BEGIN PROVIDED DATA
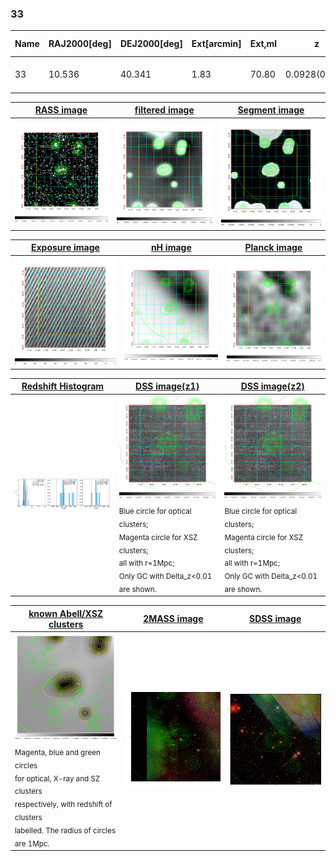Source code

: <div STYLE="page-break-after: always;"></div>

### 33

|Name|RAJ2000[deg]|DEJ2000[deg] |Ext[arcmin]| Ext,ml | z | z_src| C|GC(XSZ,Delta_z<0.01)| GC(OPT,Delta_z<0.01)|GC| R_sig[arcmin] | R500[arcmin] | R500[Mpc]| CRsig[c/s] | CR500[c/s] |L500[1E44 erg/s]|F500[1E-12 erg/s/cm^2]| M500[1E14 Msun]|Tx[keV]|Cnt_sig|Beta|Rc[arcmin]|Comment|Alias|
|---|---|---|---|---|---|------|---|--------|---------|----------|---|---|---|---|---|---|---|---|---|---|---|---|---|---|
|33| 10.536| 40.341| 1.83| 70.80| 0.0928(0.008)| z1,| G| -| -| C, N, W| 7.338| 8.521| 0.882| 0.187(0.032)| 0.192(0.033)| 0.721(0.052)| 3.336(0.240)| 2.13(0.08)| 3.52(0.08)| 92.7| 0.937(-0.080+0.046)| 4.272(-0.448+0.360)| -| t050|

|[RASS image](../image/33/33_img.pdf)|[filtered image](../image/33/33_fil.pdf)|[Segment image](../image/33/33_seg.pdf)|
|-------------------|--------------------|-------------------|
| <img src="../image/33/33_img.png" width="300">  | <img src="../image/33/33_fil.png" width="300">   | <img src="../image/33/33_seg.png" width="300">  |

|[Exposure image](../image/33/33_mex.pdf)| [nH image](../image/33/33_nh.pdf)| [Planck image](../image/33/33_p.pdf)|
|-------------------|--------------------|-------------------|
|<img src="../image/33/33_mex.png" width="300">   | <img src="../image/33/33_nh.png" width="300">    | <img src="../image/33/33_p.png" width="300"> |

|[Redshift Histogram](../image/33/33_zg.pdf) | [DSS image(z1)](../image/33/33_dss_z1.pdf)      |  [DSS image(z2)](../image/33/33_dss_z2.pdf)    |
|-------------------|--------------------|-------------------|
|<img src="../image/33/33_zg.png" width="300"> |<img src="../image/33/33_dss_z1.png" width="300"> <sub><br>Blue circle for optical clusters; <br>Magenta circle for XSZ clusters; <br>all with r=1Mpc; <br>Only GC with Delta_z<0.01 are shown. </sub>| <img src="../image/33/33_dss_z2.png" width="300"><sub><br>Blue circle for optical clusters; <br>Magenta circle for XSZ clusters; <br>all with r=1Mpc; <br>Only GC with Delta_z<0.01 are shown. </sub> |

|[known Abell/XSZ clusters](../image/33/33_gc.pdf) | [2MASS image](../image/33/33_2mass.pdf)      |[SDSS image](../image/33/33_sdss.pdf)   |
|-------------------|-------------------|-------------------|
|<img src=../image/33/33_gc.png width="300"> <br><sub>Magenta, blue and green circles <br>for optical, X-ray and SZ clusters <br>respectively, with redshift of clusters <br>labelled. The radius of circles <br>are 1Mpc.</sub>|<img src="../image/33/33_2mass.png" width="300">  | <img src="../image/33/33_sdss.png" width="300">  |




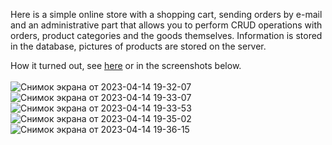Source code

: Here is a simple online store with a shopping cart, sending orders by e-mail and an administrative part that allows you to perform CRUD operations with orders, product categories and the goods themselves.
Information is stored in the database, pictures of products are stored on the server.

How it turned out, see [here](https://xn----jtbhcjiocs5f.xn--p1ai/) or in the screenshots below.
<br>
<br>
![Снимок экрана от 2023-04-14 19-32-07](https://user-images.githubusercontent.com/94881316/232079514-bcade394-ea2c-4abc-b1a5-4957812d2329.png)
![Снимок экрана от 2023-04-14 19-33-07](https://user-images.githubusercontent.com/94881316/232079549-0e77bfc3-75a7-4b11-a73f-0e02ae41fd50.png)
![Снимок экрана от 2023-04-14 19-33-53](https://user-images.githubusercontent.com/94881316/232079573-b1d9b877-2bfb-4a11-aeb4-29b90bbbe385.png)
![Снимок экрана от 2023-04-14 19-35-02](https://user-images.githubusercontent.com/94881316/232079587-052c6faf-51a7-4c59-a171-ecdb89384291.png)
![Снимок экрана от 2023-04-14 19-36-15](https://user-images.githubusercontent.com/94881316/232079595-009ed79a-6941-49fc-8116-52b26ba9bc89.png)
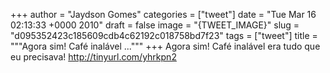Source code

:
+++
author = "Jaydson Gomes"
categories = ["tweet"]
date = "Tue Mar 16 02:13:33 +0000 2010"
draft = false
image = "{TWEET_IMAGE}"
slug = "d095352423c185609cdb4c62192c018758bd7f23"
tags = ["tweet"]
title = """Agora sim! Café inalável ..."""
+++
Agora sim! Café inalável era tudo que eu precisava! http://tinyurl.com/yhrkpn2
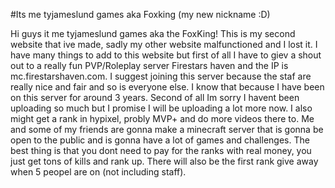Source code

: #Its me tyjameslund games aka Foxking (my new nickname :D)

<p> Hi guys it me tyjameslund games aka the FoxKing! 
This is my second website that ive made, sadly my other website malfunctioned and I lost it. I have many things to add to this
website but first of all I have to giev a shout out to a really fun PVP/Roleplay server Firestars haven and the IP is mc.firestarshaven.com.
I suggest joining this server because the staf are really nice and fair and so is everyone else. I know that because I have been on this server for
around 3 years. Second of all Im sorry I havent been uploading so much but I promise I will be uploading a lot more now. I also might get a rank
in hypixel, probly MVP+ and do more videos there to. Me and some of my friends are gonna make a minecraft server that is gonna be open
to the public and is gonna have a lot of games and challenges. The best thing is that you dont need to pay for the ranks with
real money, you just get tons of kills and rank up. There will also be the first rank give away when 5 peopel are on (not including staff). </p>
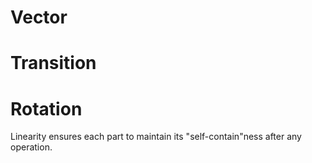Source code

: # Vector

# Transition

# Rotation

Linearity ensures each part to maintain its "self-contain"ness after any operation.

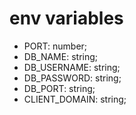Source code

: # env variables

- PORT: number;
- DB_NAME: string;
- DB_USERNAME: string;
- DB_PASSWORD: string;
- DB_PORT: string;
- CLIENT_DOMAIN: string;
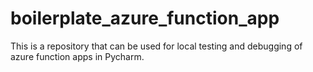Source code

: # boilerplate_azure_function_app
This is a repository that can be used for local testing and debugging of azure function apps in Pycharm. 
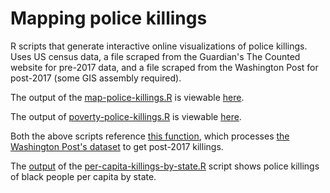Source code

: # Mapping police killings
R scripts that generate interactive online visualizations of police killings. Uses US census data, a file scraped from the Guardian's The Counted website for pre-2017 data, and a file scraped from the Washington Post for post-2017 (some GIS assembly required). 

The output of the [map-police-killings.R](map-police-killings.R) is viewable [here](https://www.peterphalen.com/datavisualization/map-police-killings.html).

The output of [poverty-police-killings.R](poverty-police-killings.R) is viewable [here](https://www.peterphalen.com/datavisualization/poverty-police-killings.html).

 Both the above scripts reference [this function](process-wapost-killings.R), which processes [the Washington Post's dataset](https://www.washingtonpost.com/graphics/national/police-shootings-2017/) to get post-2017 killings.

The [output](https://www.peterphalen.com/datavisualization/police-killings-graph-viz.html) of the [per-capita-killings-by-state.R](per-capita-killings-by-state.R) script shows police killings of black people per capita by state.

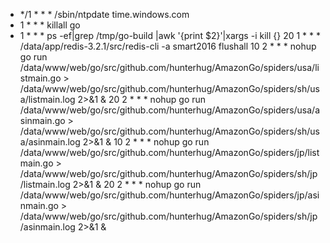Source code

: * */1 * * * /sbin/ntpdate time.windows.com
* 1 * * * killall go
* 1 * * * ps -ef|grep /tmp/go-build |awk '{print $2}'|xargs -i kill {}
20 1 * * * /data/app/redis-3.2.1/src/redis-cli -a smart2016 flushall
10 2 * * * nohup go run /data/www/web/go/src/github.com/hunterhug/AmazonGo/spiders/usa/listmain.go  > /data/www/web/go/src/github.com/hunterhug/AmazonGo/spiders/sh/usa/listmain.log 2>&1 &
20 2 * * * nohup go run /data/www/web/go/src/github.com/hunterhug/AmazonGo/spiders/usa/asinmain.go  > /data/www/web/go/src/github.com/hunterhug/AmazonGo/spiders/sh/usa/asinmain.log 2>&1 &
10 2 * * * nohup go run /data/www/web/go/src/github.com/hunterhug/AmazonGo/spiders/jp/listmain.go  > /data/www/web/go/src/github.com/hunterhug/AmazonGo/spiders/sh/jp/listmain.log 2>&1 &
20 2 * * * nohup go run /data/www/web/go/src/github.com/hunterhug/AmazonGo/spiders/jp/asinmain.go  > /data/www/web/go/src/github.com/hunterhug/AmazonGo/spiders/sh/jp/asinmain.log 2>&1 &
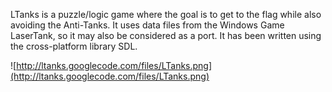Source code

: LTanks is a puzzle/logic game where the goal is to get to the flag while also avoiding the Anti-Tanks. It uses data files from the Windows Game LaserTank, so it may also be considered as a port. It has been written using the cross-platform library SDL.

![http://ltanks.googlecode.com/files/LTanks.png](http://ltanks.googlecode.com/files/LTanks.png)
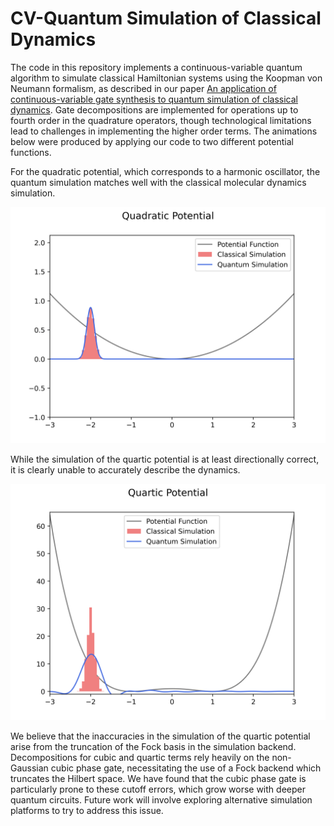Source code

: # CV-Quantum Simulation of Classical Dynamics

The code in this repository implements a continuous-variable quantum algorithm to simulate classical Hamiltonian systems using the Koopman von Neumann formalism, as described in our paper [An application of continuous-variable gate synthesis to quantum simulation of classical dynamics](https://arxiv.org/abs/2407.08006). Gate decompositions are implemented for operations up to fourth order in the quadrature operators, though technological limitations lead to challenges in implementing the higher order terms. The animations below were produced by applying our code to two different potential functions. 

For the quadratic potential, which corresponds to a harmonic oscillator, the quantum simulation matches well with the classical molecular dynamics simulation.

<img src="/animations/quadratic_potential.gif " width="750"/>

While the simulation of the quartic potential is at least directionally correct, it is clearly unable to accurately describe the dynamics. 

<img src="/animations/quartic_potential.gif " width="750"/>

We believe that the inaccuracies in the simulation of the quartic potential arise from the truncation of the Fock basis in the simulation backend. Decompositions for cubic and quartic terms rely heavily on the non-Gaussian cubic phase gate, necessitating the use of a Fock backend which truncates the Hilbert space. We have found that the cubic phase gate is particularly prone to these cutoff errors, which grow worse with deeper quantum circuits. Future work will involve exploring alternative simulation platforms to try to address this issue.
END PROVIDED DATA
* _AIM OF THE TASK_
Repeat the records above exactly, from the first line through the line that contains "z_src| C|GC(XSZ,Delta_z<0.01)| GC(OPT,Delta_z<0.01)|GC|", and leave out the pictures.

* _TASK RESPONSE_
Source code

: <div STYLE="page-break-after: always;"></div>

### 33

|Name|RAJ2000[deg]|DEJ2000[deg] |Ext[arcmin]| Ext,ml | z | z_src| C|GC(XSZ,Delta_z<0.01)| GC(OPT,Delta_z<0.01)|GC| R_sig[arcmin] | R500[arcmin] | R500[Mpc]| CRsig[c/s] | CR500[c/s] |L500[1E44 erg/s]|F500[1E-12 erg/s/cm^2]| M500[1E14 Msun]|Tx[keV]|Cnt_sig|Beta|Rc[arcmin]|Comment|Alias|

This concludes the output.